En el alféizar de la ventana había un libro, y el viento agitaba sus páginas. Debió ser Linton quien lo puso allí, ya que ella no se preocupaba jamás de leer ni de hacer nada, a pesar de que él intentaba distraerla por todos los medios. Catalina se daba cuenta de ello, y lo soportaba tranquilamente cuando estaba de buen humor, aunque a veces dejaba escapar un reprimido suspiro, y otras, con besos y tristes sonrisas, le impedía continuar haciendo aquello que él pensaba que la distraía. En ocasiones parecía enojada, ocultaba la cara entre las manos, y entonces hasta empujaba a su marido para que saliese, lo que él se apresuraba a hacer, creyendo preferible en tales casos que estuviese sola.

Sonaban a lo lejos las campanas de Gimmerton y el melodioso rumor del arroyo que regaba el valle acariciaba dulcemente los oídos. Cuando los árboles estaban poblados de hojas, el rumor de la fronda agitada por el viento apagaba el del fluir del arroyo. En «Cumbres Borrascosas» se escuchaba con gran intensidad durante los días que seguían a un gran deshielo o a una temporada de lluvias. Sin duda oyendo el ruido del arroyo, Catalina debía estar pensando en «Cumbres Borrascosas», en el supuesto de que pensara y oyera algo puesto que su mirada vaga y errática parecía mostrar que estaba ausente de toda clase de cosas materiales.

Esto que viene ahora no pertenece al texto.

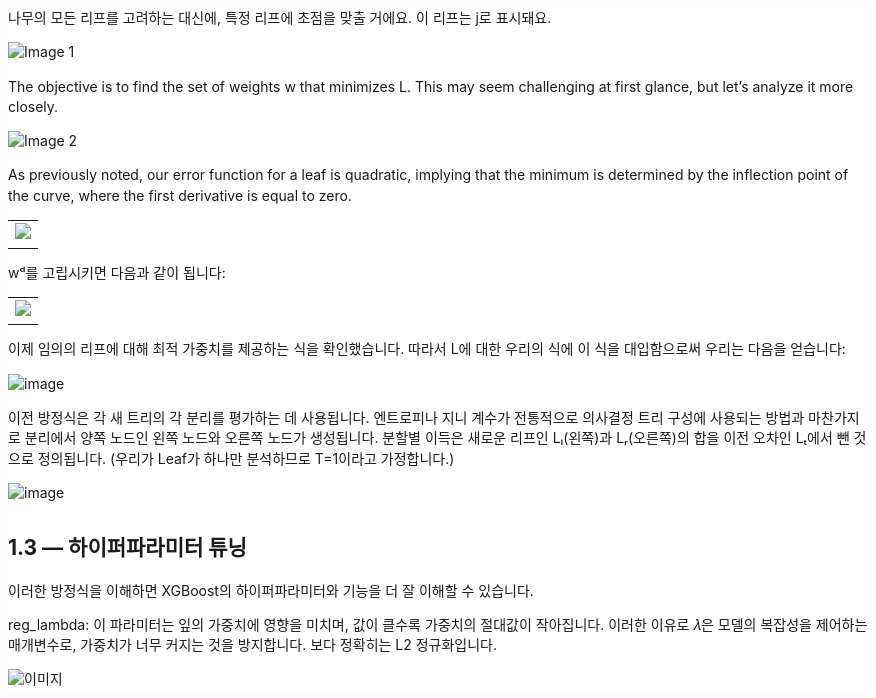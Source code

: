 나무의 모든 리프를 고려하는 대신에, 특정 리프에 초점을 맞출 거에요. 이 리프는 j로 표시돼요.

<div class="content-ad"></div>

![Image 1](/assets/img/2024-06-19-TinyMLXGBoostRegression_12.png)

The objective is to find the set of weights w that minimizes L. This may seem challenging at first glance, but let’s analyze it more closely.

![Image 2](/assets/img/2024-06-19-TinyMLXGBoostRegression_13.png)

As previously noted, our error function for a leaf is quadratic, implying that the minimum is determined by the inflection point of the curve, where the first derivative is equal to zero.

<div class="content-ad"></div>

<table>
  <tr>
    <td><img src="/assets/img/2024-06-19-TinyMLXGBoostRegression_14.png" /></td>
  </tr>
</table>

wᵈ를 고립시키면 다음과 같이 됩니다:

<table>
  <tr>
    <td><img src="/assets/img/2024-06-19-TinyMLXGBoostRegression_15.png" /></td>
  </tr>
</table>

이제 임의의 리프에 대해 최적 가중치를 제공하는 식을 확인했습니다. 따라서 L에 대한 우리의 식에 이 식을 대입함으로써 우리는 다음을 얻습니다:

<div class="content-ad"></div>

![image](/assets/img/2024-06-19-TinyMLXGBoostRegression_16.png)

이전 방정식은 각 새 트리의 각 분리를 평가하는 데 사용됩니다. 엔트로피나 지니 계수가 전통적으로 의사결정 트리 구성에 사용되는 방법과 마찬가지로 분리에서 양쪽 노드인 왼쪽 노드와 오른쪽 노드가 생성됩니다. 분할별 이득은 새로운 리프인 Lₗ(왼쪽)과 Lᵣ(오른쪽)의 합을 이전 오차인 Lₜ에서 뺀 것으로 정의됩니다. (우리가 Leaf가 하나만 분석하므로 T=1이라고 가정합니다.)

![image](/assets/img/2024-06-19-TinyMLXGBoostRegression_17.png)

<div class="content-ad"></div>

## 1.3 — 하이퍼파라미터 튜닝

이러한 방정식을 이해하면 XGBoost의 하이퍼파라미터와 기능을 더 잘 이해할 수 있습니다.

reg_lambda: 이 파라미터는 잎의 가중치에 영향을 미치며, 값이 클수록 가중치의 절대값이 작아집니다. 이러한 이유로 𝜆은 모델의 복잡성을 제어하는 매개변수로, 가중치가 너무 커지는 것을 방지합니다. 보다 정확히는 L2 정규화입니다.

![이미지](/assets/img/2024-06-19-TinyMLXGBoostRegression_18.png)

<div class="content-ad"></div>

-Me han dado una carta para usted -le dije, depositándola en su mano, que tenía apoyada en la rodilla-. Conviene que la lea enseguida, porque espera contestación. ¿Quiere que la abra?

-Sí -repuso Catalina sin alterar la expresión de su mirada.

La abrí. Era un mensaje brevísimo.

-Léala usted -proseguí.

Ella dejó caer el pliego. Volví a colocarlo en su regazo, y esperé, pero viendo que no prestaba atención

alguna, le dije:

-¿Quiere que la lea yo? Es del señor Heathcliff.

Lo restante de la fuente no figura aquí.